De Luxeuil sonna pour donner les ordres nécessaires et mademoiselle Beauclerc reparut bientôt avec Léa, Euphrosine et le grand Derval.

La première seule était connue d’Arthur. Actrice comme Clotilde, et citée quelques années auparavant pour sa beauté, elle avait acquis depuis un développement de formes qui menaçait d’en faire quelque jour une reproduction de madame Beauclerc. Son embonpoint avait pourtant quelque chose de maladif et de factice. On l’eût dit victime d’un de ces engraissements artificiels, appliqués par les Anglais à leurs troupeaux. Au moral, Léa qui avait joué le drame de l’école moderne avait des tendances avouées à la mélancolie et affectionnait le style échevelé. Les détails gastronomiques pouvaient seuls l’arracher à son rôle d’ange exilé; à table ce n’était plus qu’un ange à l’engrais.

Euphrosine était une jolie brune de dix-huit ans, sortant du Conservatoire et attendant, comme Cendrillon, la fée bienfaisante qui devait lui donner des cachemires, des diamants et un équipage.

Quant au grand Derval, ce qu’en avait dit Clotilde suffisait pour le faire comprendre. Parasite doublé d’un bouffon, il appartenait à cette classe de Falstaffs contemporains, riant également des vices, de la vertu, d’eux-mêmes, et qui, à force d’indifférence, arrivent parfois à la profondeur. Son visage était maigre et pâle, sa voix cassée, son costume d’une propreté douteuse. Tout en lui révélait enfin je ne sais quelle effronterie flegmatique dont on demeurait frappé dès le premier abord.

—Nous voici, s’écria Clotilde en entrant, ils ne voulaient pas me croire quand je leur ai dit que nous restions à l’hôtel.

—Nous n’avions aucun droit pour être reçus au foyer domestique de M. de Luxeuil, fit observer Léa.

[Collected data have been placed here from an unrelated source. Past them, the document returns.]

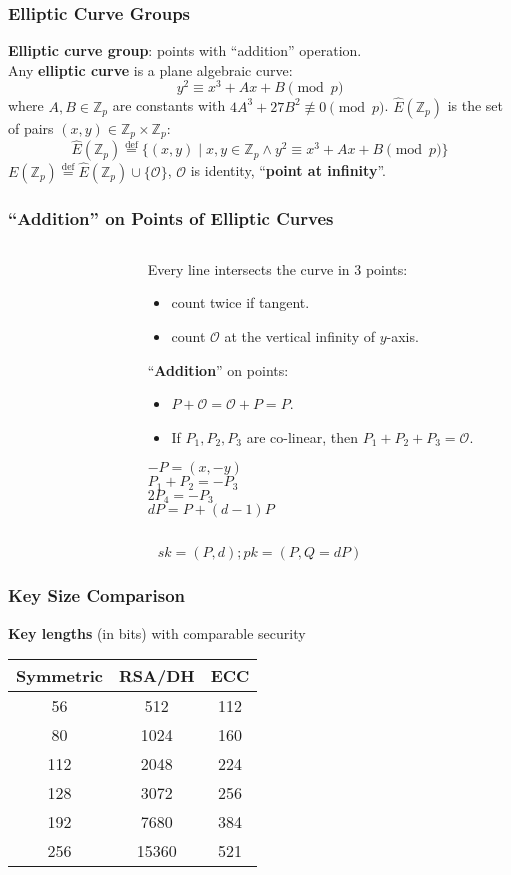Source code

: \begin{frame}\frametitle{Elliptic Curve Groups}
\textbf{Elliptic curve group}: points with ``addition'' operation.\\
Any \textbf{elliptic curve} is a plane algebraic curve:
\[ y^2 \equiv x^3 + Ax + B \pmod p\]
where $A,B \in \mathbb{Z}_p$ are constants with $4A^3 + 27B^2\not \equiv 0 \pmod p$.
$\hat{E}(\mathbb{Z}_p)$ is the set of pairs $(x,y) \in \mathbb{Z}_p \times \mathbb{Z}_p$:
\[ \hat{E}(\mathbb{Z}_p) \overset{\text{def}}{=} \{(x,y) \mid x,y\in \mathbb{Z}_p \land y^2 \equiv x^3 + Ax + B \pmod p \}\]
$E(\mathbb{Z}_p) \overset{\text{def}}{=} \hat{E}(\mathbb{Z}_p)\cup \{\mathcal{O}\}$, $\mathcal{O}$ is identity, ``\textbf{point at infinity}''.
\end{frame}
\begin{frame}\frametitle{``Addition'' on Points of Elliptic Curves}
\begin{columns}
\begin{column}{5cm}
\begin{figure}
\begin{center}

\end{center}
\end{figure}
\end{column}
\begin{column}{5cm}
Every line intersects the curve in 3 points:
\begin{itemize}
\item count twice if tangent.
\item count $\mathcal{O}$ at the vertical infinity of $y$-axis.
\end{itemize}
``\textbf{Addition}'' on points:
\begin{itemize}
\item $P+\mathcal{O} = \mathcal{O} + P = P$.
\item If $P_1, P_2, P_3$ are co-linear, then $P_1 + P_2 + P_3 = \mathcal{O}$.
\end{itemize}
$-P=(x,-y)$\\
$P_1 + P_2 = -P_3$\\
$2P_4=-P_3$\\
$dP = P + (d-1)P$
\end{column}
\end{columns}
\[sk = (P,d); pk = (P,Q=dP)\]
\end{frame}
\begin{frame}\frametitle{Key Size Comparison}
\begin{center}
\textbf{Key lengths} (in bits) with comparable security
\newline

\begin{tabular}{|c|c|c|} \hline
Symmetric & RSA/DH & ECC \\ \hline	
56 & 512 & 112 \\
80 & 1024 & 160 \\
112 & 2048 & 224 \\
128 & 3072 & 256 \\
192 & 7680 & 384 \\
256 & 15360 & 521 \\ \hline	
\end{tabular}	
\end{center}
\end{frame}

—Alors vous devez me payer mon hospitalité, ma belle, dit Arthur qui essaya de l’embrasser.

Léa voulut se défendre.

—Laisse, laisse, ma chère, dit Derval tranquillement, tu n’es pas ici chez les montagnards écossais où l’hospitalité ne se vend jamais, mais dans cette belle France qui a dit par la bouche de Cambronne: Les dîners se paient et ne se donnent pas.

—Alors réglez la carte tout de suite, ajouta Clotilde.